**Task requirements:**
Skip the pictures and write out, word for word, the lines below from the one with "The player is" through the one with "<!-- Global site", inclusive.

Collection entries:
◇ ◇ ◇

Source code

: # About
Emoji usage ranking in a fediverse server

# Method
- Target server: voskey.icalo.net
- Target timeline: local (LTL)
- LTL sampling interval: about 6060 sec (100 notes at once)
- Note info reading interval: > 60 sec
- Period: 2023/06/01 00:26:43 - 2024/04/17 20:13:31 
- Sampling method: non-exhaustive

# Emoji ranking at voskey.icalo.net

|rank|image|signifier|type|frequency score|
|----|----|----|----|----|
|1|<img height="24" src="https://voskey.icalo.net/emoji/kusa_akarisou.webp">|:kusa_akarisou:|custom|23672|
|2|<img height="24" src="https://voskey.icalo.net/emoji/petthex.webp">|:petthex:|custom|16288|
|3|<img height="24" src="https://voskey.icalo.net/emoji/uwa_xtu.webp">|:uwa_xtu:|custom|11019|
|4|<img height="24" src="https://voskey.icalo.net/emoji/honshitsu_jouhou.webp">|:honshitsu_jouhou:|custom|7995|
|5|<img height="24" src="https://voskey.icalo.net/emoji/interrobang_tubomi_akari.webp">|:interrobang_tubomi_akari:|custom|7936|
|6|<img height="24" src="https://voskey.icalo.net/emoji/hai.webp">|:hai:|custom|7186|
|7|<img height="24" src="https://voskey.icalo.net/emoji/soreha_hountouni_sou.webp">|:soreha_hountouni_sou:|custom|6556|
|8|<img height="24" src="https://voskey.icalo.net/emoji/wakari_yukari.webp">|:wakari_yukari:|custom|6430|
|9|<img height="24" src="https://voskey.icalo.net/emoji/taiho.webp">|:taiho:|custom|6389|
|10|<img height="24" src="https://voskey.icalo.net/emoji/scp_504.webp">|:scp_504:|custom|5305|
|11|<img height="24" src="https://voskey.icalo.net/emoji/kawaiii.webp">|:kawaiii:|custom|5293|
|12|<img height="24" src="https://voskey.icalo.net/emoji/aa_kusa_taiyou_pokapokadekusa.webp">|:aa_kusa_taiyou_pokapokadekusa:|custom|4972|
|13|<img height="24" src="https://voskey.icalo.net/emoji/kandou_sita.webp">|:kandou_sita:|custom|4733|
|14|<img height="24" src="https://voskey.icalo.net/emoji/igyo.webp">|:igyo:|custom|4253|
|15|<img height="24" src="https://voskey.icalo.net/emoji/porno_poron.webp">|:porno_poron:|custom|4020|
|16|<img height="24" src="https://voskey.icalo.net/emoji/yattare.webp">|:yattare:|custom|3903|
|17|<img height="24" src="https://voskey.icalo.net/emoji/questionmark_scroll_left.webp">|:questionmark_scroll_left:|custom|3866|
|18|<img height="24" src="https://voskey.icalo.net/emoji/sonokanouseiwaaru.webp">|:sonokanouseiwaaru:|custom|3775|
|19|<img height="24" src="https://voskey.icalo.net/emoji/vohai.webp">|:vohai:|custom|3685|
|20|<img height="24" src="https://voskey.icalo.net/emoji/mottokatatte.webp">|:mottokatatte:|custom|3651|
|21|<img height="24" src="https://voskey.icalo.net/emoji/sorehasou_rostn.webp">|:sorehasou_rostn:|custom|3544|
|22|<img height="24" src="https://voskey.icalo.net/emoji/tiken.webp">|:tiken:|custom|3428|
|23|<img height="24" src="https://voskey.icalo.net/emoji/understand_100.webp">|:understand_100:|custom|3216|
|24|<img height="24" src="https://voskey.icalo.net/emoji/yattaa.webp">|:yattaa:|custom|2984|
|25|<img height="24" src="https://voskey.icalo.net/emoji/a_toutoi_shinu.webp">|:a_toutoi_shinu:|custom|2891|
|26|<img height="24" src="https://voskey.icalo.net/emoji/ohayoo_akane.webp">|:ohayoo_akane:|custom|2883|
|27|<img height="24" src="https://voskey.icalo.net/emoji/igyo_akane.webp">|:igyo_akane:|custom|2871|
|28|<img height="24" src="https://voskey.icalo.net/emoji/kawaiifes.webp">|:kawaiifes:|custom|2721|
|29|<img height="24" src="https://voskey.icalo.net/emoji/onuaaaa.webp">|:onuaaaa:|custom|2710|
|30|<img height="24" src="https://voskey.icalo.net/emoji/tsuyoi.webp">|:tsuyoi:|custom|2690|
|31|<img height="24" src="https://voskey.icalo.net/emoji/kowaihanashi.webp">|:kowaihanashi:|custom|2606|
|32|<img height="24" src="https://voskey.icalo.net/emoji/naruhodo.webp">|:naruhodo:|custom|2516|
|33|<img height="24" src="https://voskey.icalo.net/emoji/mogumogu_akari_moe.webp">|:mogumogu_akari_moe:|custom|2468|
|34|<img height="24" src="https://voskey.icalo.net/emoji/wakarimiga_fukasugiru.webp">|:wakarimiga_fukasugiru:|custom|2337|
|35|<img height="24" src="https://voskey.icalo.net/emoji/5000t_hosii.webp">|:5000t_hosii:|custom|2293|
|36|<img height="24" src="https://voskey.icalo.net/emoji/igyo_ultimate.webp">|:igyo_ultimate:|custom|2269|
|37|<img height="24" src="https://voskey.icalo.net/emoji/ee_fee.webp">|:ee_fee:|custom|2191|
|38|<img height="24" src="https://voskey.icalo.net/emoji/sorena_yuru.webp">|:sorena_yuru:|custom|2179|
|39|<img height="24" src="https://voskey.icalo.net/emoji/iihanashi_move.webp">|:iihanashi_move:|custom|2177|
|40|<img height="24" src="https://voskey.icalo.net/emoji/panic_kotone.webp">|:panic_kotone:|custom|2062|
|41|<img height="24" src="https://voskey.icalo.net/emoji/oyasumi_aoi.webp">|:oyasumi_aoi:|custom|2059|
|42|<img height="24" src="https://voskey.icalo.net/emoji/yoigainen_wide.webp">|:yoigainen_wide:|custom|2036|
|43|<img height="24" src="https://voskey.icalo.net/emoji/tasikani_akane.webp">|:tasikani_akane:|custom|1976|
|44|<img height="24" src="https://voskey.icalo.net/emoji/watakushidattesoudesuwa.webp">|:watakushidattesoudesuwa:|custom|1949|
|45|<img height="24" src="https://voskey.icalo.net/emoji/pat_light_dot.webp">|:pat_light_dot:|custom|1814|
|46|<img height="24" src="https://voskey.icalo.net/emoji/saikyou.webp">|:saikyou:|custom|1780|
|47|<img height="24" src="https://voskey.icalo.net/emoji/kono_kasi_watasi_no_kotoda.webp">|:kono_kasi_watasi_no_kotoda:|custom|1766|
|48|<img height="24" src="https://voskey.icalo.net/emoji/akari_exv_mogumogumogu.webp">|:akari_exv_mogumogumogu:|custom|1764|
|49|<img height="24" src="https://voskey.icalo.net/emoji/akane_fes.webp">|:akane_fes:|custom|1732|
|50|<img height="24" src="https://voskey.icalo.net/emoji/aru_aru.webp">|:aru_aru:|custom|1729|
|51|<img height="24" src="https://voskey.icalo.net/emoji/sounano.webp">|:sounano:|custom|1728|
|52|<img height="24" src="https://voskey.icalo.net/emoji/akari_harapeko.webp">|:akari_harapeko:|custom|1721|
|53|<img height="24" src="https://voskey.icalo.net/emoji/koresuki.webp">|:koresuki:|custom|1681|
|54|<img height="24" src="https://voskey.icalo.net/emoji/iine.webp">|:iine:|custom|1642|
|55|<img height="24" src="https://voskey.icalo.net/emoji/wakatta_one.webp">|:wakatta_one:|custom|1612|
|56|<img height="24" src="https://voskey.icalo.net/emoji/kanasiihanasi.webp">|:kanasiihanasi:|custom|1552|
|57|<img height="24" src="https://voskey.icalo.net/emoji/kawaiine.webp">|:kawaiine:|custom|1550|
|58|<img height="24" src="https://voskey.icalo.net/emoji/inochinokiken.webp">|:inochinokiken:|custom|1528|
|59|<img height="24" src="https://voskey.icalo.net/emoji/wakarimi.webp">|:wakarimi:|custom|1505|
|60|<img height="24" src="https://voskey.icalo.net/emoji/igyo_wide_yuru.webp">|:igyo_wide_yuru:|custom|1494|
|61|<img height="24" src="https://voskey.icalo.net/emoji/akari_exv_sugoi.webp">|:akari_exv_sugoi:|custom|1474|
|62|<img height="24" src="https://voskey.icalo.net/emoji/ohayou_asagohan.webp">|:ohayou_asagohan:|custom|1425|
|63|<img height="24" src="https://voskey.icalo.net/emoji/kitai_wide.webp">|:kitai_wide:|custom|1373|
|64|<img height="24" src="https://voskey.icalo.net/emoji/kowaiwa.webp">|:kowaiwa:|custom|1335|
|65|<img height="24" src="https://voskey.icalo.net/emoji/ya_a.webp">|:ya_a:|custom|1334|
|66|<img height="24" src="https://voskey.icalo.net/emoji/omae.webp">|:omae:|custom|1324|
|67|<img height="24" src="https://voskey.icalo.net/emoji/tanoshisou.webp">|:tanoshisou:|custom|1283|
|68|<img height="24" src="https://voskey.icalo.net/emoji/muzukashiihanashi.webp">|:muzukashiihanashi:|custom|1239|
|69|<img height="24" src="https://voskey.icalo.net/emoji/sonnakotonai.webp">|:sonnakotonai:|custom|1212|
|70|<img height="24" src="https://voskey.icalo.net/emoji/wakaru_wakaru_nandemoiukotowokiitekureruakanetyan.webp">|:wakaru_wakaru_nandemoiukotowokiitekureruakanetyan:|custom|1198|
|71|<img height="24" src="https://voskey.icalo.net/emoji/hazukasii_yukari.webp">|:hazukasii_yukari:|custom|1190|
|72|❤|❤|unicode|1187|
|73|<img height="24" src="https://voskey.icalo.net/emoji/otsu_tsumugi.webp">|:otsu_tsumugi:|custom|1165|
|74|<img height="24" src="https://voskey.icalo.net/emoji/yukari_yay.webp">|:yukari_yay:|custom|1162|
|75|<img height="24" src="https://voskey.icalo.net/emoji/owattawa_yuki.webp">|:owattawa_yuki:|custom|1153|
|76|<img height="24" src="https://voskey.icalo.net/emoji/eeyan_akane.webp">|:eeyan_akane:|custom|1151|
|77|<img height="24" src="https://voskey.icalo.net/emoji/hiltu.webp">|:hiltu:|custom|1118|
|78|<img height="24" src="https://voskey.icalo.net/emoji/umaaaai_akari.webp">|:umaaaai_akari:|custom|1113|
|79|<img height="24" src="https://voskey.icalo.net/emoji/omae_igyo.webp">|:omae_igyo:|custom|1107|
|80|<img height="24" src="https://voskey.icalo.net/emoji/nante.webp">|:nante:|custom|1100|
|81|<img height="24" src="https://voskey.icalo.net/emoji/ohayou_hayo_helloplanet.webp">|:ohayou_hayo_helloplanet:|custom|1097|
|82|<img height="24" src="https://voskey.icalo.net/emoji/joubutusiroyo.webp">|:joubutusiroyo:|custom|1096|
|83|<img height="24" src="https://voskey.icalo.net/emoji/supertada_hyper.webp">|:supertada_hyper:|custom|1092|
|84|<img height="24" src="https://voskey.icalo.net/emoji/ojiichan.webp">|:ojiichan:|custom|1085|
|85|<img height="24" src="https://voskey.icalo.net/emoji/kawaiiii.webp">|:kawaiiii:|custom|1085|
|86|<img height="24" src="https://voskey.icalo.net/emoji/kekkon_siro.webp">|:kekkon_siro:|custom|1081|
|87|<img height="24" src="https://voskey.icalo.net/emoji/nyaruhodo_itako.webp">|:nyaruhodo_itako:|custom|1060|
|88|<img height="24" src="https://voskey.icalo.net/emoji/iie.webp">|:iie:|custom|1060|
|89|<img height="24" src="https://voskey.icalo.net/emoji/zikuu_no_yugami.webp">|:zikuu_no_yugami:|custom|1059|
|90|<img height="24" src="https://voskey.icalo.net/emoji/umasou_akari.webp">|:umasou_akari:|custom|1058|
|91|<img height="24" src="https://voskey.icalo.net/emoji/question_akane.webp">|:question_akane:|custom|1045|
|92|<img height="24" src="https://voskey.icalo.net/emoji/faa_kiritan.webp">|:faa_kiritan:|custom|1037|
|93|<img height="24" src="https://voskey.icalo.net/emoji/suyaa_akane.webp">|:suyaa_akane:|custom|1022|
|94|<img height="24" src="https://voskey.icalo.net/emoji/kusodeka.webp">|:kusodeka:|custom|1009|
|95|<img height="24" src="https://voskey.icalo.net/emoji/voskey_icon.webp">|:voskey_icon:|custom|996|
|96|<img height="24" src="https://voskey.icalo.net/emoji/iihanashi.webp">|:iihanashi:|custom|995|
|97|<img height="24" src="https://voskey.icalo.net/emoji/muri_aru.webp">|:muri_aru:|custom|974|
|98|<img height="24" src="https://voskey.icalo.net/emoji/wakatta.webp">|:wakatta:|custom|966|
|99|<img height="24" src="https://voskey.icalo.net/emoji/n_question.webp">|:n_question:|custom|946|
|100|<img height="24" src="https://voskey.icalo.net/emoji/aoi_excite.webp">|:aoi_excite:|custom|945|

◇ ◇ ◇

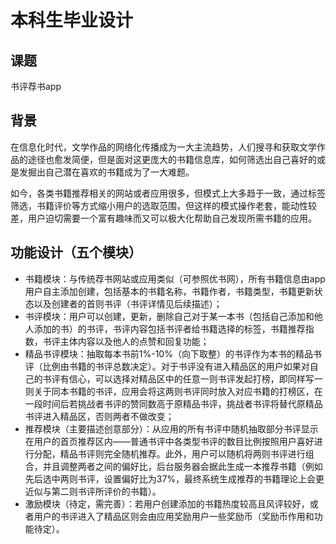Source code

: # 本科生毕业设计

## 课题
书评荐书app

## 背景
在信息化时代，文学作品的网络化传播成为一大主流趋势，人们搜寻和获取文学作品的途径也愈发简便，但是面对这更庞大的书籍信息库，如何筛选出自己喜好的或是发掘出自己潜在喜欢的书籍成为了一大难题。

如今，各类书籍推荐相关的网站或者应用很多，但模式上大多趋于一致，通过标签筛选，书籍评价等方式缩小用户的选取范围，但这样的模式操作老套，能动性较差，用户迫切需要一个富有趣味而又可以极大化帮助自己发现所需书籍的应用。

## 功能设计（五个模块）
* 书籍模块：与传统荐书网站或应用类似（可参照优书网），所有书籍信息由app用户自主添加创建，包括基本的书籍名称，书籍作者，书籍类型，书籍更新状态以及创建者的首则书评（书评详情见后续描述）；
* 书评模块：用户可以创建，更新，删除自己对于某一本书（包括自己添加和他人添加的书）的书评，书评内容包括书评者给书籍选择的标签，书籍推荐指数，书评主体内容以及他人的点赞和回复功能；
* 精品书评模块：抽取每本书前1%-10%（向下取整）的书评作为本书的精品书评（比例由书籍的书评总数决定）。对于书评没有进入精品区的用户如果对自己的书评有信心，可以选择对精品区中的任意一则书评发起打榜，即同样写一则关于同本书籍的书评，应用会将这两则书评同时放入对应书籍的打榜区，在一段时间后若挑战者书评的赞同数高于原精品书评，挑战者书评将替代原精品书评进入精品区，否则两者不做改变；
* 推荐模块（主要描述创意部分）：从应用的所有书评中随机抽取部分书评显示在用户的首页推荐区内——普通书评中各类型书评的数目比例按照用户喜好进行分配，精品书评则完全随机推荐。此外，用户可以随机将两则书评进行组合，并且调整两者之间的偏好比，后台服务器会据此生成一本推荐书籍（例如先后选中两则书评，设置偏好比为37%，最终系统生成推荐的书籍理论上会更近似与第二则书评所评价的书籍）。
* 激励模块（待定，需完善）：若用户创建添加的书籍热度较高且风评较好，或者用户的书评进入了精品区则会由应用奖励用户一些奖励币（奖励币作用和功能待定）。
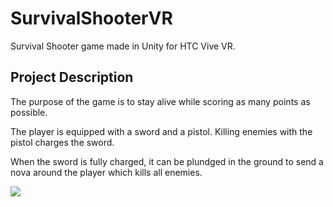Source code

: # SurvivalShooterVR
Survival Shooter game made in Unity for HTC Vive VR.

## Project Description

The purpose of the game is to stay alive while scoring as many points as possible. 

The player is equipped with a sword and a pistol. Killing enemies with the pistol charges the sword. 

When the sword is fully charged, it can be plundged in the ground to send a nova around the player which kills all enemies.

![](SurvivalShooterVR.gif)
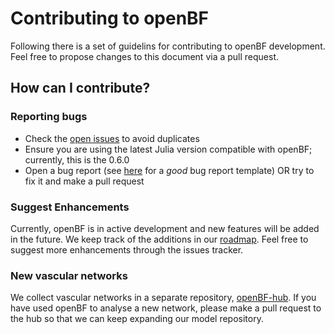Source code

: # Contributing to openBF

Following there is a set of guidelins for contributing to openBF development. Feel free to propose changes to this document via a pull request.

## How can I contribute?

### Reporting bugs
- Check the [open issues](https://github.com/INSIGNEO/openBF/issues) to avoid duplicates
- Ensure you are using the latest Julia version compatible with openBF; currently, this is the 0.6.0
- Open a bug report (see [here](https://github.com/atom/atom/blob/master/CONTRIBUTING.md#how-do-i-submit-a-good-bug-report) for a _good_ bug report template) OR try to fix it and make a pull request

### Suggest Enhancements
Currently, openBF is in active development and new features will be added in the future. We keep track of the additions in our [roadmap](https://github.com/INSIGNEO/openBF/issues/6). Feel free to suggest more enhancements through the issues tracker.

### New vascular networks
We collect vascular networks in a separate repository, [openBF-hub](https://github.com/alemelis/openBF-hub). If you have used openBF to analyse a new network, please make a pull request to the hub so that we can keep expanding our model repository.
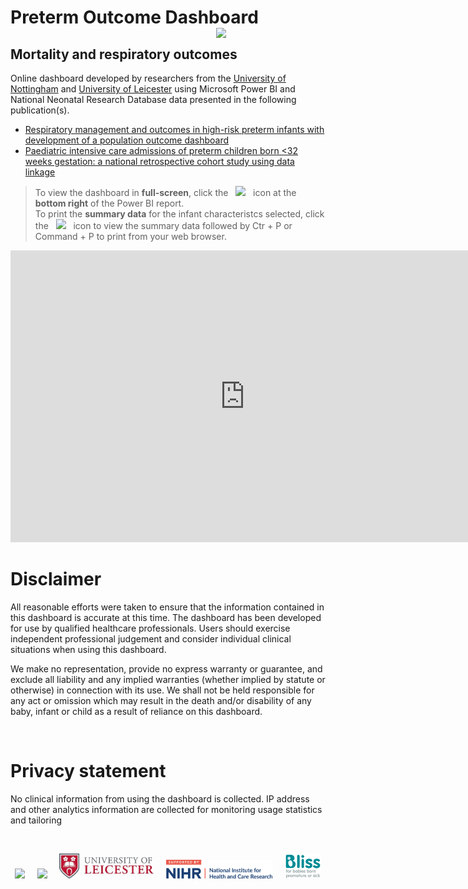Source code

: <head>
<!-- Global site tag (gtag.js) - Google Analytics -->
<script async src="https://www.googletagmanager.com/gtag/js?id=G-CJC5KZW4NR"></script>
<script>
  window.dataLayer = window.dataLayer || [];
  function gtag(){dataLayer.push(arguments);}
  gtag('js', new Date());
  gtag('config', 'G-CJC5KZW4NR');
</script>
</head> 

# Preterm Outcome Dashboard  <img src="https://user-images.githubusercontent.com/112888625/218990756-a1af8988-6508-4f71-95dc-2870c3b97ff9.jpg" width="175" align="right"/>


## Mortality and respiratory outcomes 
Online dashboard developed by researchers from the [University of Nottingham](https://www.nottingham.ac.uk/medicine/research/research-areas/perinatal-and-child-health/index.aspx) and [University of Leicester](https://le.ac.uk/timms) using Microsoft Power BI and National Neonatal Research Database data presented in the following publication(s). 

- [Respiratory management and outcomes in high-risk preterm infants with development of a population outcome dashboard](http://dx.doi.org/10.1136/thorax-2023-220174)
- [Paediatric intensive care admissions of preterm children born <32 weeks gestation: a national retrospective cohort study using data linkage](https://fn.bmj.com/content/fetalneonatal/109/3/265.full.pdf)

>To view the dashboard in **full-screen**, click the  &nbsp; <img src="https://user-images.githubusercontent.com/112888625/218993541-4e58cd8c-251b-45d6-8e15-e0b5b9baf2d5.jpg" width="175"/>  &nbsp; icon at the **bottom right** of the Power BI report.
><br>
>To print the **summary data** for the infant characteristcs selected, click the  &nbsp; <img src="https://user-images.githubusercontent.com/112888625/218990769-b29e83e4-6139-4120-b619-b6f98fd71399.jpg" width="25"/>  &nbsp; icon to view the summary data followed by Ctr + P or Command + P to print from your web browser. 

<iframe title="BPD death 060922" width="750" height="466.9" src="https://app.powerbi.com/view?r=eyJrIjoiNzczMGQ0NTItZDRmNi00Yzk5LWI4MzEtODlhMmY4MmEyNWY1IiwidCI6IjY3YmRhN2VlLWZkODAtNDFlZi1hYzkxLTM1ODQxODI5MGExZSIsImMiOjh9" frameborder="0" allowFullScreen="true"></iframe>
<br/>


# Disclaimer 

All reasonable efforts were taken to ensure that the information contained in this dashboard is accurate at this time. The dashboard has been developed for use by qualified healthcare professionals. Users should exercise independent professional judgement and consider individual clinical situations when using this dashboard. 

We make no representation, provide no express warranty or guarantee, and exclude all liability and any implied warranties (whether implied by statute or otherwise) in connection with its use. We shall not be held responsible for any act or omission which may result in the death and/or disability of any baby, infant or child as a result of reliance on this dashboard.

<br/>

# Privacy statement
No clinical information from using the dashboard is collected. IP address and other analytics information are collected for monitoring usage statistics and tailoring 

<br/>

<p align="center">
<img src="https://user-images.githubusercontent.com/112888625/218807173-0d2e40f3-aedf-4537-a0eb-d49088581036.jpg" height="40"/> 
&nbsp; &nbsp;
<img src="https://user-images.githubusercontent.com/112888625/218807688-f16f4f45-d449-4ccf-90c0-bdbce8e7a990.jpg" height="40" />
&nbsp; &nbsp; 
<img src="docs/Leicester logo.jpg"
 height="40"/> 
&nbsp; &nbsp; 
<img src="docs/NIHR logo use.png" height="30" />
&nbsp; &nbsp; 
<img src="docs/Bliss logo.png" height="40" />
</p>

◇ ◇ ◇

**Task output:**
The player is equipped with a sword and a pistol. Killing enemies with the pistol charges the sword. 

When the sword is fully charged, it can be plundged in the ground to send a nova around the player which kills all enemies.

![](SurvivalShooterVR.gif)
Source code

: # Contributing to openBF

Following there is a set of guidelins for contributing to openBF development. Feel free to propose changes to this document via a pull request.

## How can I contribute?

### Reporting bugs
- Check the [open issues](https://github.com/INSIGNEO/openBF/issues) to avoid duplicates
- Ensure you are using the latest Julia version compatible with openBF; currently, this is the 0.6.0
- Open a bug report (see [here](https://github.com/atom/atom/blob/master/CONTRIBUTING.md#how-do-i-submit-a-good-bug-report) for a _good_ bug report template) OR try to fix it and make a pull request

### Suggest Enhancements
Currently, openBF is in active development and new features will be added in the future. We keep track of the additions in our [roadmap](https://github.com/INSIGNEO/openBF/issues/6). Feel free to suggest more enhancements through the issues tracker.

### New vascular networks
We collect vascular networks in a separate repository, [openBF-hub](https://github.com/alemelis/openBF-hub). If you have used openBF to analyse a new network, please make a pull request to the hub so that we can keep expanding our model repository.
Source code

: <head>
<!-- Global site tag (gtag.js) - Google Analytics -->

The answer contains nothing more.